== GIVEN DATA

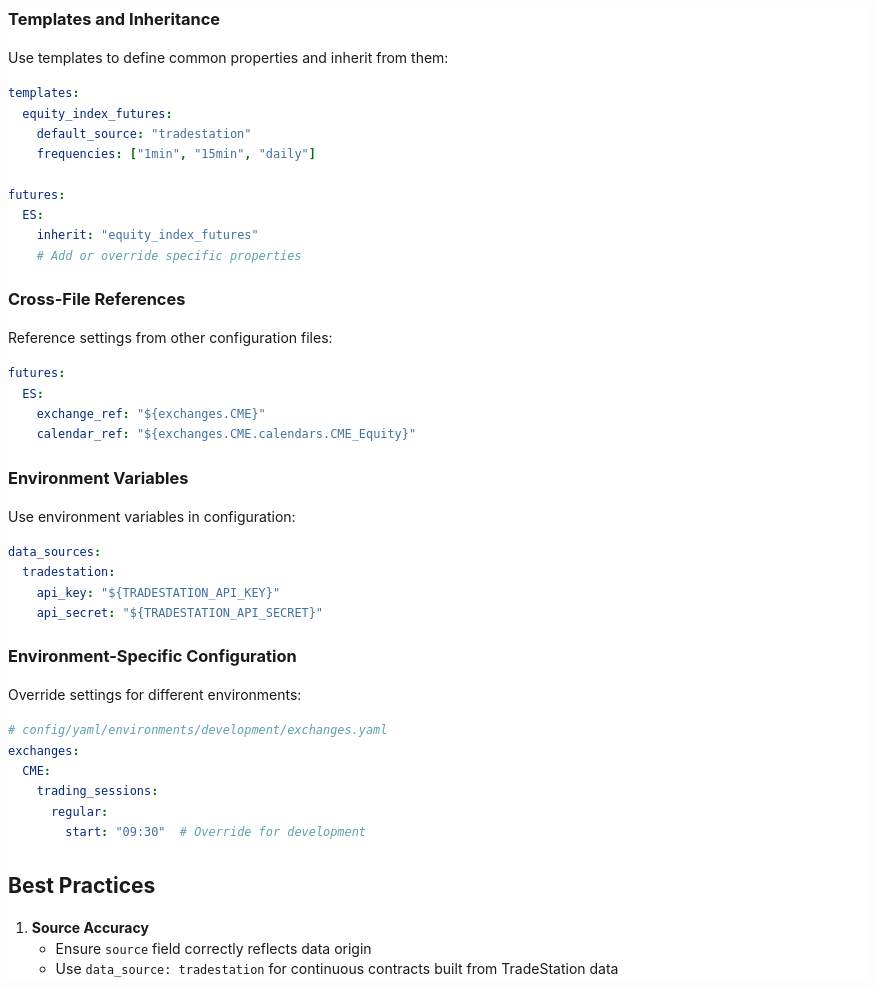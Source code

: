 ### Templates and Inheritance

Use templates to define common properties and inherit from them:

```yaml
templates:
  equity_index_futures:
    default_source: "tradestation"
    frequencies: ["1min", "15min", "daily"]

futures:
  ES:
    inherit: "equity_index_futures"
    # Add or override specific properties
```

### Cross-File References

Reference settings from other configuration files:

```yaml
futures:
  ES:
    exchange_ref: "${exchanges.CME}"
    calendar_ref: "${exchanges.CME.calendars.CME_Equity}"
```

### Environment Variables

Use environment variables in configuration:

```yaml
data_sources:
  tradestation:
    api_key: "${TRADESTATION_API_KEY}"
    api_secret: "${TRADESTATION_API_SECRET}"
```

### Environment-Specific Configuration

Override settings for different environments:

```yaml
# config/yaml/environments/development/exchanges.yaml
exchanges:
  CME:
    trading_sessions:
      regular:
        start: "09:30"  # Override for development
```

## Best Practices

1. **Source Accuracy**
   - Ensure `source` field correctly reflects data origin
   - Use `data_source: tradestation` for continuous contracts built from TradeStation data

====

TASK REQUIREMENTS:
Nothing but the text of the listing should be set down, exactly, with the pictures left behind.

WRITTEN RESPONSE:
Source code

: ### Templates and Inheritance

Use templates to define common properties and inherit from them:

```yaml
templates:
  equity_index_futures:
    default_source: "tradestation"
    frequencies: ["1min", "15min", "daily"]

futures:
  ES:
    inherit: "equity_index_futures"
    # Add or override specific properties
```

### Cross-File References

Reference settings from other configuration files:

```yaml
futures:
  ES:
    exchange_ref: "${exchanges.CME}"
    calendar_ref: "${exchanges.CME.calendars.CME_Equity}"
```

### Environment Variables

Use environment variables in configuration:

```yaml
data_sources:
  tradestation:
    api_key: "${TRADESTATION_API_KEY}"
    api_secret: "${TRADESTATION_API_SECRET}"
```

### Environment-Specific Configuration

Override settings for different environments:

```yaml
# config/yaml/environments/development/exchanges.yaml
exchanges:
  CME:
    trading_sessions:
      regular:
        start: "09:30"  # Override for development
```

## Best Practices

1. **Source Accuracy**
   - Ensure `source` field correctly reflects data origin
   - Use `data_source: tradestation` for continuous contracts built from TradeStation data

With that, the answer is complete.